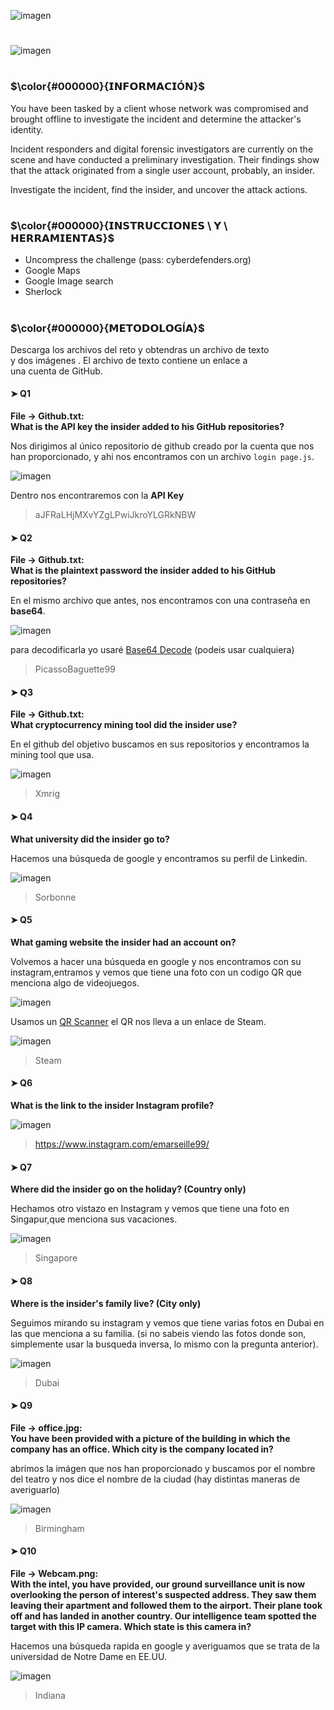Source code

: ![imagen](https://user-images.githubusercontent.com/126393691/222401430-4b12dd1c-3b33-4491-9478-4d7dd0bbd2db.png)

#

![imagen](https://user-images.githubusercontent.com/126393691/222400113-cc1e2dde-8774-4b23-99f1-d294fc377833.png)

#

### $\color{#000000}{𝗜𝗡𝗙𝗢𝗥𝗠𝗔𝗖𝗜Ó𝗡}$
You have been tasked by a client whose network was compromised and brought offline to investigate the incident and determine the attacker's identity.

Incident responders and digital forensic investigators are currently on the scene and have conducted a preliminary investigation. Their findings show that the attack originated from a single user account, probably, an insider.

Investigate the incident, find the insider, and uncover the attack actions.

#

### $\color{#000000}{𝗜𝗡𝗦𝗧𝗥𝗨𝗖𝗖𝗜𝗢𝗡𝗘𝗦 \ 𝗬 \ 𝗛𝗘𝗥𝗥𝗔𝗠𝗜𝗘𝗡𝗧𝗔𝗦}$
- Uncompress the challenge (pass: cyberdefenders.org)
- Google Maps
- Google Image search
- Sherlock

#

### $\color{#000000}{𝗠𝗘𝗧𝗢𝗗𝗢𝗟𝗢𝗚Í𝗔}$
Descarga los archivos del reto y obtendras un archivo de texto <br> y dos imágenes . El archivo de texto contiene un enlace a <br> una cuenta de GitHub. 

#### ➤ Q1
**File -> Github.txt:** <br>
**What is the API key the insider added to his GitHub repositories?** 

Nos dirigimos al único repositorio de github creado por la cuenta que nos han proporcionado, y ahi nos encontramos con un archivo `login page.js`.

![imagen](https://user-images.githubusercontent.com/126393691/222410895-87e53023-4720-4b9c-86b7-a460aba03d74.png)

Dentro nos encontraremos con la **API Key** 
>aJFRaLHjMXvYZgLPwiJkroYLGRkNBW

#### ➤ Q2
**File -> Github.txt:** <br>
**What is the plaintext password the insider added to his GitHub repositories?**

En el mismo archivo que antes, nos encontramos con una contraseña en **base64**.

![imagen](https://user-images.githubusercontent.com/126393691/222412586-50898aa8-7256-4123-a518-4be762492df6.png)

para decodificarla yo usaré [Base64 Decode](https://www.base64decode.org/) (podeis usar cualquiera)
>PicassoBaguette99

#### ➤ 𝗤3
**File -> Github.txt:** <br>
**What cryptocurrency mining tool did the insider use?** 

En el github del objetivo buscamos en sus repositorios y encontramos la mining tool que usa.

![imagen](https://user-images.githubusercontent.com/126393691/222417202-8f7a80b2-653c-4a08-942a-f9f295dd9710.png)
> Xmrig

#### ➤ Q4
**What university did the insider go to?**

Hacemos una búsqueda de google y encontramos su perfil de Linkedin.

![imagen](https://user-images.githubusercontent.com/126393691/222688671-6be71e75-fd8d-45b2-891f-7573bd62ef0c.png)
> Sorbonne

#### ➤ Q5
**What gaming website the insider had an account on?**

Volvemos a hacer una búsqueda en google y nos encontramos con su instagram,entramos y vemos que tiene una foto con un codigo QR que menciona algo de videojuegos.

![imagen](https://user-images.githubusercontent.com/126393691/222690556-a1c76084-621f-481c-942a-63323653fa36.png)

Usamos un [QR Scanner](https://www.qrscanner.org/) el QR nos lleva a un enlace de Steam.

![imagen](https://user-images.githubusercontent.com/126393691/222691280-513ed23f-13db-4170-a1d7-7067ec9caf05.png)
> Steam

#### ➤ Q6
**What is the link to the insider Instagram profile?**

![imagen](https://user-images.githubusercontent.com/126393691/222691891-36de456f-235c-4aa0-a837-2d2a592783e6.png)
> https://www.instagram.com/emarseille99/

#### ➤ Q7
**Where did the insider go on the holiday? (Country only)**

Hechamos otro vistazo en Instagram y vemos que tiene una foto en Singapur,que menciona sus vacaciones. 

![imagen](https://user-images.githubusercontent.com/126393691/222692512-bedac016-4b03-474f-bb52-7b4bbc7ca4b8.png)
> Singapore

#### ➤ Q8
**Where is the insider's family live? (City only)**

Seguimos mirando su instagram y vemos que tiene varias fotos en Dubai en las que menciona a su familia. (si no sabeis viendo las fotos donde son, simplemente usar la busqueda inversa, lo mismo con la pregunta anterior).

![imagen](https://user-images.githubusercontent.com/126393691/222693022-47565838-8229-4c5e-9d65-697631b848a9.png)
> Dubai

#### ➤ Q9
**File -> office.jpg:** <br>
**You have been provided with a picture of the building in which the company has an office. Which city is the company located in?** 

abrimos la imágen que nos han proporcionado y buscamos por el nombre del teatro y nos dice el nombre de la ciudad (hay distintas maneras de averiguarlo)

![imagen](https://user-images.githubusercontent.com/126393691/222695580-9199158f-ba22-466f-8997-49e2d5868ac0.png)
> Birmingham

#### ➤ Q10
**File -> Webcam.png:** <br>
**With the intel, you have provided, our ground surveillance unit is now overlooking the person of interest's suspected address. They saw them leaving their apartment and followed them to the airport. Their plane took off and has landed in another country. Our intelligence team spotted the target with this IP camera. Which state is this camera in?**

Hacemos una búsqueda rapida en google y averiguamos que se trata de la universidad de Notre Dame en EE.UU.

![imagen](https://user-images.githubusercontent.com/126393691/222696974-25db5a12-0e77-4e72-b3a4-c81488c3866e.png)
> Indiana
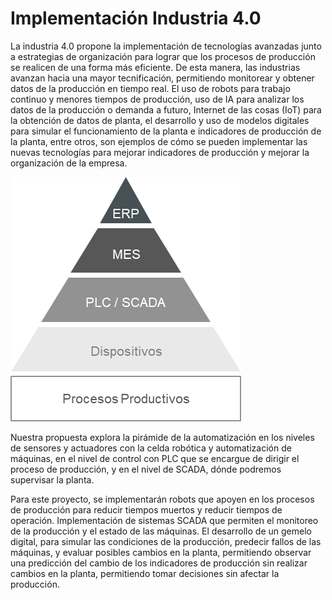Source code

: # Implementación Industria 4.0

La industria 4.0 propone la implementación de tecnologías avanzadas junto a estrategias de organización para lograr que los procesos de producción se realicen de una forma más eficiente. De esta manera, las industrias avanzan hacia una mayor tecnificación, permitiendo monitorear y obtener datos de la producción en tiempo real. El uso de robots para trabajo continuo y menores tiempos de producción, uso de IA para analizar los datos de la producción o demanda a futuro, Internet de las cosas (IoT) para la obtención de datos de planta, el desarrollo y uso de modelos digitales para simular el funcionamiento de la planta e indicadores de producción de la planta, entre otros, son ejemplos de cómo se pueden implementar las nuevas tecnologías para mejorar indicadores de producción y mejorar la organización de la empresa. 


![](Imagenes/Piramide.png)

Nuestra propuesta explora la pirámide de la automatización en los niveles de sensores y actuadores con la celda robótica y automatización de máquinas, en el nivel de control con PLC que se encargue de dirigir el proceso de producción, y en el nivel de SCADA, dónde podremos supervisar la planta.

Para este proyecto, se implementarán robots que apoyen en los procesos de producción para reducir tiempos muertos y reducir tiempos de operación. Implementación de sistemas SCADA que permiten el monitoreo de la producción y el estado de las máquinas. El desarrollo de un gemelo digital, para simular las condiciones de la producción, predecir fallos de las máquinas, y evaluar posibles cambios en la planta, permitiendo observar una predicción del cambio de los indicadores de producción sin realizar cambios en la planta, permitiendo tomar decisiones sin afectar la producción.



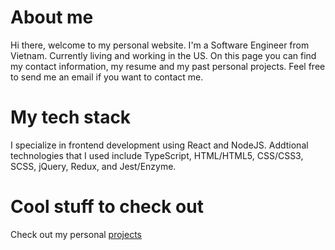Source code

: # About me

Hi there, welcome to my personal website. I'm a Software Engineer from Vietnam. Currently living and working in the US. On this page you can find my contact information, my resume and my past personal projects. Feel free to send me an email if you want to contact me.

# My tech stack

I specialize in frontend development using React and NodeJS. Addtional technologies that I used include TypeScript, HTML/HTML5, CSS/CSS3, SCSS, jQuery, Redux, and Jest/Enzyme.

# Cool stuff to check out

Check out my personal [projects](/projects)

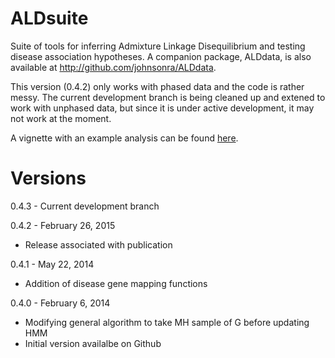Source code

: ALDsuite
========

Suite of tools for inferring Admixture Linkage Disequilibrium
and testing disease association hypotheses. A companion package,
ALDdata, is also available at http://github.com/johnsonra/ALDdata.

This version (0.4.2) only works with phased data and the code is rather messy. The current development branch is being cleaned up and extened to work with unphased data, but since it is under active development, it may not work at the moment.

A vignette with an example analysis can be found [here](http://johnsonra.github.io/ALDsuite/).

Versions
========

0.4.3 - Current development branch

0.4.2 - February 26, 2015

* Release associated with publication

0.4.1 - May 22, 2014

* Addition of disease gene mapping functions

0.4.0 - February 6, 2014

* Modifying general algorithm to take MH sample of G before updating HMM
* Initial version availalbe on Github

_ _ _ _ _

What is needed is a verbatim copy of every line in the records above from the one containing "abrimos la imágen" down to the one containing "-> Webcam.png:** <br>", both included, and nothing more.

Output for this exercise:
abrimos la imágen que nos han proporcionado y buscamos por el nombre del teatro y nos dice el nombre de la ciudad (hay distintas maneras de averiguarlo)

![imagen](https://user-images.githubusercontent.com/126393691/222695580-9199158f-ba22-466f-8997-49e2d5868ac0.png)
> Birmingham

#### ➤ Q10
**File -> Webcam.png:** <br>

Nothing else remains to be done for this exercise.